1

I have a program that basically calculate the rolling-average and other rolling-statistics of a very large vector in C++. For a vector with size N, I would like to get another vector of size N with element k containing rolling statistics from 0 to k. I will just use rolling average for illustration below.

The program has an object with a function that update the rolling statistics based on the new value and previous statistics value. For example:

inline float update(const float x) {
    _n++;
    _mean += (x - _mean)/_n;
    return _mean;
}

Now I would like to support other statistics calculation, such as rolling standard deviation, and the plan is to add a pure virtual class as the base class with a pure virtual step function, and create different child classes corresponding to different statistics types.
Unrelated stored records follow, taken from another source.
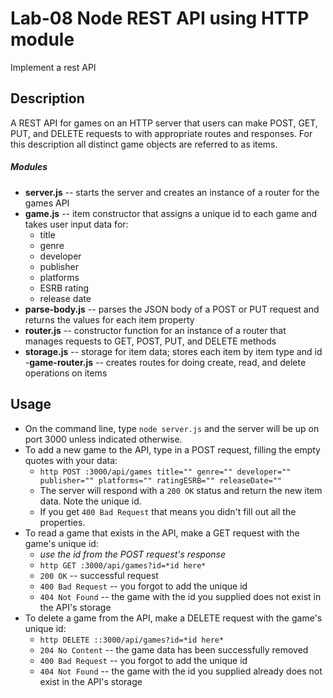 Lab-08 Node REST API using HTTP module
===
Implement a rest API

## Description
A REST API for games on an HTTP server that users can make POST, GET, PUT, and DELETE requests to with appropriate routes and responses. For this description all distinct game objects are referred to as items.
##### Modules
- **server.js** -- starts the server and creates an instance of a router for the games API
- **game.js** -- item constructor that assigns a unique id to each game and takes user input data for:
  - title
  - genre
  - developer
  - publisher
  - platforms
  - ESRB rating
  - release date
- **parse-body.js** -- parses the JSON body of a POST or PUT request and returns the values for each item property
- **router.js** -- constructor function for an instance of a router that manages requests to GET, POST, PUT, and DELETE methods
- **storage.js** -- storage for item data; stores each item by item type and id
-**game-router.js** -- creates routes for doing create, read, and delete operations on items

## Usage
- On the command line, type `node server.js` and the server will be up on port 3000 unless indicated otherwise.
- To add a new game to the API, type in a POST request, filling the empty quotes with your data:
  - `http POST :3000/api/games title="" genre="" developer="" publisher="" platforms="" ratingESRB="" releaseDate=""`
  - The server will respond with a `200 OK` status and return the new item data. Note the unique id.
  - If you get `400 Bad Request` that means you didn't fill out all the properties.
- To read a game that exists in the API, make a GET request with the game's unique id:
  - *use the id from the POST request's response*
  - `http GET :3000/api/games?id=*id here*`
  - `200 OK` -- successful request
  - `400 Bad Request` -- you forgot to add the unique id
  - `404 Not Found` -- the game with the id you supplied does not exist in the API's storage
- To delete a game from the API, make a DELETE request with the game's unique id:
  - `http DELETE ::3000/api/games?id=*id here*`
  - `204 No Content` -- the game data has been successfully removed
  - `400 Bad Request` -- you forgot to add the unique id
  - `404 Not Found` -- the game with the id you supplied already does not exist in the API's storage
My question here is: because the step function will be the main part for the function and will be executed billions of times, shall I expect the slow down by switch from an inline function to a virtual function significant? Is there other more efficient alternative for what I want to do? Or maybe I am not using the correct design pattern and there are other better ways to do it?

DiveIntoML
  • 2,347
  • 2
  • 20
  • 36
  • You are not always guaranteed to get inlined code, it is up to the compiler. There will be an overhead because of the vtable if you plan to prefer polymorphism. – macroland Aug 20 '18 at 02:33
  • A virtual single-step updater like this is not going to win any benchmarks. Making the update loop a part of your virtual function can be reasonable though. – n. m. could be an AI Aug 20 '18 at 05:07
  • Virtual functions in general are a lot less popular and important than they were back when though. Try std::accumulate with a lambda binary op. – n. m. could be an AI Aug 20 '18 at 05:12

2 Answers2

3

From what I understand, you might use template, something similar to

template <typename Range, typename F>
auto f(const Range& r, F&& f)
{
    std::vector<std::decay_t<decltype(f(*r.begin()))>> result;

    result.reserve(r.size());
    for (const auto& e : v) {
        result.push_back(f(e));
    }
    return result;
}


class MeanCalculator
{
public:
    float operator()(float x) const {
        n++;
        mean += (x - mean) / n;
        return mean;
    }
private:
    std::size_t n = 0;
    float mean = 0.0f;
};

class VarianceCalculator
{
public:
    float operator()(float x) const {
        n++;
        // ...
    }
private:
    std::size_t n = 0;
    //...
};

And then

std::vector<float> numbers = /*...*/;
auto means = f(numbers, MeanCalculator{});
auto variances = f(numbers, VarianceCalculator{});

Note: std::transform cannot be used as it doesn't guaranty in-order application of f.

Jarod42
  • 203,559
  • 14
  • 181
  • 302
  • thanks, this is exactly what I need. Can I say that as long as I can know the types ahead of time, I can always replace virtual function with template? – DiveIntoML Aug 21 '18 at 01:01
  • As long as you don't need runtime dispatching, but compile-time (so with known types) one, yes. – Jarod42 Aug 21 '18 at 11:53
  • Because each of my class in this polymorphism has a lot of methods to implement, it is kind of difficult to ensure I do not forget any of the method for each class. Do you think it is better to make a virtual parent class as the interface, and let each implementation be a child of this virtual class, but never use runtime polymorphism? – DiveIntoML Aug 29 '18 at 19:36
  • You might be interested by [does-static-polymorphism-make-sense-for-implementing-an-interface](https://stackoverflow.com/questions/20771210/does-static-polymorphism-make-sense-for-implementing-an-interface/20772541#20772541). – Jarod42 Aug 29 '18 at 19:40
1

Using polymorphism is usually a very good strategy. It is a proven and time tested method to build correct and maintainable software. The vtable issue is rarely a factor in performance. Some interesting articles here and here regarding the heavy optimization of the vtable.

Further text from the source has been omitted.